Lors de la Ciaccona de Maurizio Cazzati (c. 1620-1678), sur une basse obstinée aux allures de jazz, chaque musicien de l’ensemble sur instruments d’époque a l’occasion de montrer son expressivité ou sa virtuosité. Dans l’extrait de l’Orfeo de Luigi Rossi (1597-1653) et le Si dolce e’l tormento de Monteverdi, Jaroussky se fait conteur, avec des intentions produites et accentuées par des jeux de nuances et de résonances. Toutefois, son timbre, certes très joli, ne varie jamais. Ces pièces sont aussi l’occasion d’apprécier la justesse incroyablement impeccable du contre-ténor et des musiciens. Dans la dansante et amusante Damigella, tutta bella de Monteverdi, Jaroussky se fait même comédien, avant la superbe berceuse Oblivion soave, extrait du Couronnement de Poppée.
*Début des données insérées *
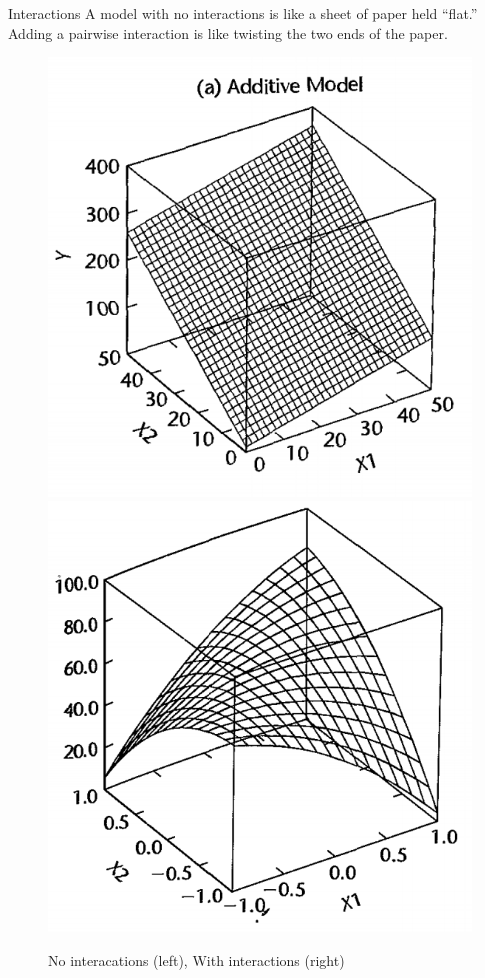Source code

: \documentclass{beamer}
\begin{document}
\begin{frame}{Interactions}
A model with no interactions is like a sheet of paper held ``flat.'' Adding a pairwise interaction is like twisting the two ends of the paper.
\begin{figure}
    \includegraphics[height=.5\textheight]{plots/additive.png}\quad\includegraphics[height=.5\textheight]{plots/interactions.png}
    \caption{No interacations (left), With interactions (right)}
\end{figure}
\end{frame}
\end{document}

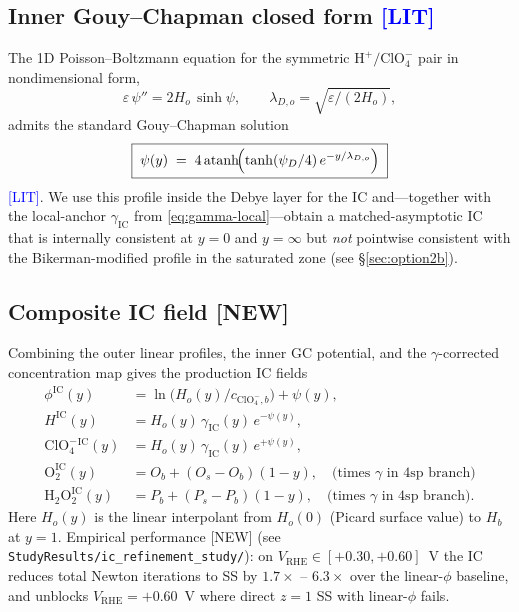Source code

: \documentclass[11pt]{article}
\newcommand{\lit}{\textcolor{blue}{[LIT]}}
\newcommand{\new}{\textcolor{red!70!black}{[NEW]}}
\newcommand{\eps}{\varepsilon}
\newcommand{\ClO}{\text{ClO}_4^-}
\newcommand{\Hp}{\text{H}^+}
\newcommand{\Otwo}{\text{O}_2}
\newcommand{\Htwo}{\text{H}_2\text{O}_2}
\begin{document}
\subsection{Inner Gouy--Chapman closed form \lit}
The 1D Poisson--Boltzmann equation for the symmetric
$\Hp/\ClO$ pair in nondimensional form,
\begin{equation}
  \eps\,\psi'' = 2 H_o\,\sinh\psi,\qquad
  \lambda_{D,o} = \sqrt{\eps/(2H_o)},
\end{equation}
admits the standard Gouy--Chapman solution
\begin{equation}
  \boxed{\;
  \psi(y)\;=\;4\,\text{atanh}\!\Bigl(
       \tanh(\psi_D/4)\,e^{-y/\lambda_{D,o}}
   \Bigr)
  \;}
  \label{eq:GC}
\end{equation}
\cite{newman2004,bazant2009} \lit{}.  We use this profile inside the
Debye layer for the IC and---together with the local-anchor
$\gamma_{\mathrm{IC}}$ from \eqref{eq:gamma-local}---obtain a
matched-asymptotic IC that is internally consistent at $y=0$ and
$y=\infty$ but \emph{not} pointwise consistent with the
Bikerman-modified profile in the saturated zone (see
\S\ref{sec:option2b}).

\subsection{Composite IC field \new}
Combining the outer linear profiles, the inner GC potential, and the
$\gamma$-corrected concentration map gives the production IC fields
\begin{equation}
  \begin{aligned}
    \phi^{\mathrm{IC}}(y) &= \ln\!\bigl(H_o(y)/c_{\ClO,b}\bigr) + \psi(y),\\
    H^{\mathrm{IC}}(y)    &= H_o(y)\,\gamma_{\mathrm{IC}}(y)\,e^{-\psi(y)},\\
    \ClO^{\mathrm{IC}}(y) &= H_o(y)\,\gamma_{\mathrm{IC}}(y)\,e^{+\psi(y)},\\
    \Otwo^{\mathrm{IC}}(y) &= O_b + (O_s-O_b)(1-y) ,\quad \text{(times $\gamma$ in 4sp branch)}\\
    \Htwo^{\mathrm{IC}}(y) &= P_b + (P_s-P_b)(1-y) ,\quad \text{(times $\gamma$ in 4sp branch)}.
  \end{aligned}
  \label{eq:IC-fields}
\end{equation}
Here $H_o(y)$ is the linear interpolant from $H_o(0)$ (Picard surface
value) to $H_b$ at $y=1$.
Empirical performance \new{} (see \texttt{StudyResults/ic\_refinement\_study/}):
on $V_{\mathrm{RHE}}\in[+0.30,+0.60]$~V the IC reduces total Newton
iterations to SS by $1.7\times$ -- $6.3\times$ over the linear-$\phi$
baseline, and unblocks $V_{\mathrm{RHE}}=+0.60$~V where direct $z=1$
SS with linear-$\phi$ fails.
\end{document}
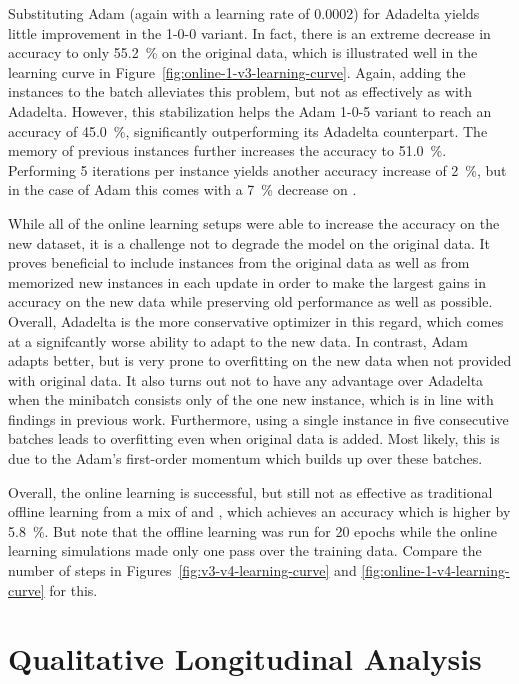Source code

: Substituting Adam (again with a learning rate of \num{0.0002}) for Adadelta
yields little improvement in the 1-0-0 variant. In fact, there is an extreme
decrease in accuracy to only \SI{55.2}{\%} on the original \nlmthree{} data,
which is illustrated well in the learning curve in
Figure~\ref{fig:online-1-v3-learning-curve}. Again, adding the \nlmthree{}
instances to the batch alleviates this problem, but not as effectively as with
Adadelta. However, this stabilization helps the Adam 1-0-5 variant to reach an
\nlmfour{} accuracy of \SI{45.0}{\%}, significantly outperforming its Adadelta
counterpart. The memory of previous \nlmfour{} instances further increases the
accuracy to \SI{51.0}{\%}. Performing 5 iterations per instance yields
another accuracy increase of \SI{2}{\%}, but in the case of Adam this comes with
a \SI{7}{\%} decrease on \nlmthree{}.

While all of the online learning setups were able to increase the accuracy on
the new \nlmapsfour{} dataset, it is a challenge not to degrade the model on the
original data. It proves beneficial to include instances from the original data
as well as from memorized new instances in each update in order to make the
largest gains in accuracy on the new data while preserving old performance as
well as possible. Overall, Adadelta is the more conservative optimizer in this
regard, which comes at a signifcantly worse ability to adapt to the new data. In
contrast, Adam adapts better, but is very prone to overfitting on the new data
when not provided with original data. It also turns out not to have any
advantage over Adadelta when the minibatch consists only of the one new
instance, which is in line with findings in previous work. Furthermore, using a
single instance in five consecutive batches leads to overfitting even when
original data is added. Most likely, this is due to the Adam’s first-order
momentum which builds up over these batches.

Overall, the online learning is successful, but still not as effective as
traditional offline learning from a mix of \nlmthree{} and \nlmfour{}, which
achieves an accuracy which is higher by \SI{5.8}{\%}. But note that the offline
learning was run for \num{20} epochs while the online learning simulations made
only one pass over the training data. Compare the number of steps in
Figures~\ref{fig:v3-v4-learning-curve} and \ref{fig:online-1-v4-learning-curve}
for this.

\FloatBarrier
\section{Qualitative Longitudinal Analysis}

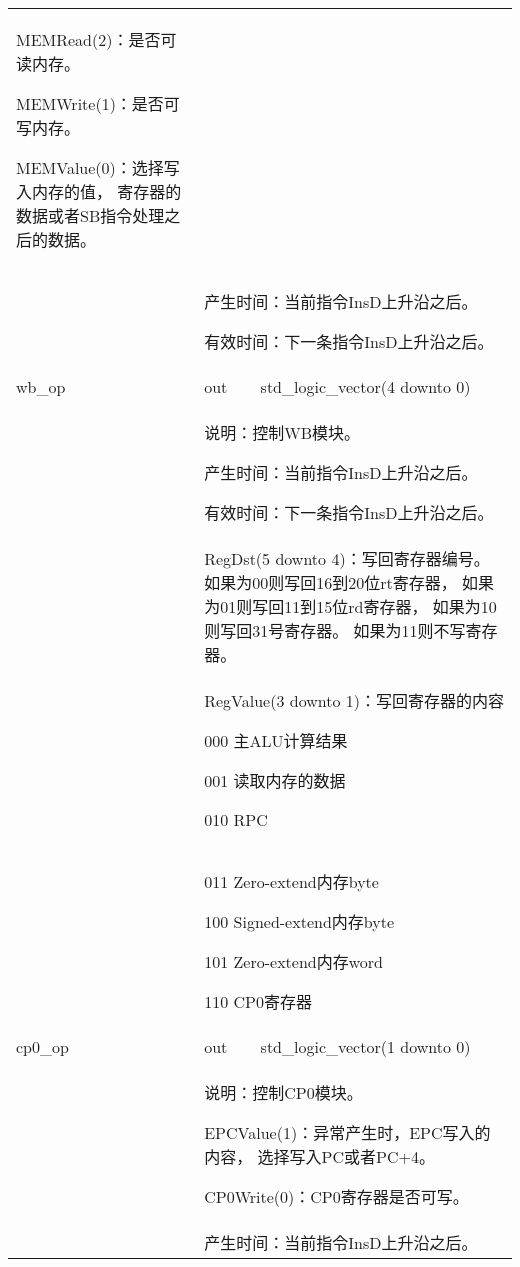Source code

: \begin{tabularx}{\textwidth}{lll}
{                MEMRead(2)：是否可读内存。

                MEMWrite(1)：是否可写内存。

                MEMValue(0)：选择写入内存的值，%
                寄存器的数据或者SB指令处理之后的数据。
            } \\
            &
            \multicolumn{2}{X}{
                产生时间：当前指令InsD上升沿之后。

                有效时间：下一条指令InsD上升沿之后。
            } \\
            \midrule
            wb\_op          & out       & std\_logic\_vector(4 downto 0) \\
            \cmidrule(l){2-3}
            &
            \multicolumn{2}{X}{
                说明：控制WB模块。

                产生时间：当前指令InsD上升沿之后。

                有效时间：下一条指令InsD上升沿之后。 
            } \\
            &
            \multicolumn{2}{X}{
                RegDst(5 downto 4)：写回寄存器编号。
                如果为00则写回16到20位rt寄存器，%
                如果为01则写回11到15位rd寄存器，%
                如果为10则写回31号寄存器。
                如果为11则不写寄存器。
            } \\
            &
            \multicolumn{2}{X}{
                RegValue(3 downto 1)：写回寄存器的内容%

                000 主ALU计算结果

                001 读取内存的数据

                010 RPC
            } \\
            &
            \multicolumn{2}{X}{
                011 Zero-extend内存byte

                100 Signed-extend内存byte

                101 Zero-extend内存word

                110 CP0寄存器
            } \\
            \midrule
            cp0\_op         & out       & std\_logic\_vector(1 downto 0) \\
            \cmidrule(l){2-3}
            &
            \multicolumn{2}{X}{
                说明：控制CP0模块。

                EPCValue(1)：异常产生时，EPC写入的内容，%
                选择写入PC或者PC+4。

                CP0Write(0)：CP0寄存器是否可写。
            } \\
            &
            \multicolumn{2}{X}{
                产生时间：当前指令InsD上升沿之后。

}
\end{tabularx}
Ses longs pianissimi tiennent le public attentif jusqu’au silence, grâce aussi aux très jolies couleurs de l’accompagnement tendre du théorbe.
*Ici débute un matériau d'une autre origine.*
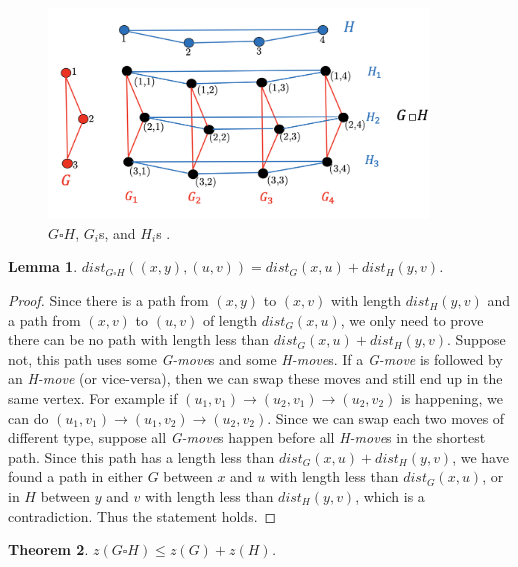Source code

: \documentclass[1p]{elsarticle}
\newtheorem{theorem}{Theorem}
\newtheorem{lemma}[theorem]{Lemma}
\begin{document}
\begin{figure}[h!]
	
	\centering
	\includegraphics[width=0.9\textwidth]{fig/cp3.png}
	\caption{$G \square H$, $G_i$s, and $H_i$s .}
	\label{fig:p1}
\end{figure}



\begin{lemma} \label{shortestpathlemma}
	$dist_{G \square H}((x,y),(u,v)) = dist_G(x,u) + dist_H(y,v)$.
\end{lemma}
\begin{proof}
	Since there is a path from $(x,y)$ to $(x,v)$ with length $dist_H(y,v)$ and a path from $(x,v)$ to $(u,v)$ of length
	$dist_G(x,u)$, we only need to prove there can be no path with length less than $dist_G(x,u) + dist_H(y,v)$.
	Suppose not, this path uses some {\it G-move}s and some {\it H-move}s. If a {\it G-move} is followed by an {\it
	H-move} (or vice-versa), then we can swap these moves and still end up in the same vertex. For example if $(u_1,v_1)
	\rightarrow (u_2,v_1) \rightarrow (u_2,v_2)$ is happening, we can do $(u_1,v_1) \rightarrow (u_1,v_2) \rightarrow
	(u_2,v_2)$. Since we can swap each two moves of different type, suppose all {\it G-move}s happen before all {\it
	H-move}s in the shortest path. Since this path has a length less than $dist_G(x,u) + dist_H(y,v)$, we have found a
	path in either $G$ between $x$ and $u$ with length less than $dist_G(x,u)$, or in $H$ between $y$ and $v$ with
	length less than $dist_H(y,v)$, which is a contradiction. Thus the statement holds.
\end{proof}




\begin{theorem}
	$z(G \square H) \leq z(G) + z(H)$.
\end{theorem}
\end{document}
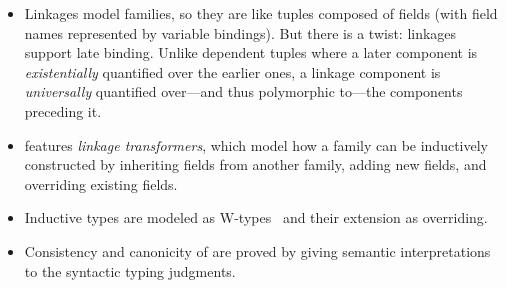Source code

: \begin{itemize}
[labelsep=*,leftmargin=1pc,itemsep=3pt]
\item 
Linkages model families, so they are like tuples composed of fields
(with field names represented by variable bindings).
But there is a twist: linkages support late binding.
Unlike dependent tuples where a later component is \emph{existentially}
quantified over the earlier ones, a linkage component is \emph{universally}
quantified over---and thus polymorphic to---the components preceding it.%

\item
\TT features \emph{linkage transformers}, which model how a family can be
inductively constructed by inheriting fields from another family,
adding new fields, and overriding existing fields.
\item
Inductive types are modeled as W-types~\cite{martin1984intuitionistic} and their
extension as overriding.

\item
Consistency and canonicity of \TT are proved by giving semantic interpretations to the syntactic typing judgments.
\end{itemize}



%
Dans les airs de Francesco Cavalli (1602-1676) – Erme e solinghe cime, Ninfa bella, Che Città –, fameux compositeur vénitien au temps des grands castrats, le contre-ténor touche et son souffle impressionne. Après un rythmique Canario instrumental de Lorenzo Allegri (1582-1652), il fait preuve de virtuosité dans le Presso l’onde tranquille du chanteur et compositeur Giovanni Felice Sances (c.1600-1679). Enfin, son Stabat mater, introduit par un joli et lyrique duo violon/théorbe, est une superbe et bouleversante démonstration des talents du chanteur et des musiciens, autour de cette basse obstinée hypnotique.
Philippe Jaroussky (© Bertrand Pichène / Pictoria)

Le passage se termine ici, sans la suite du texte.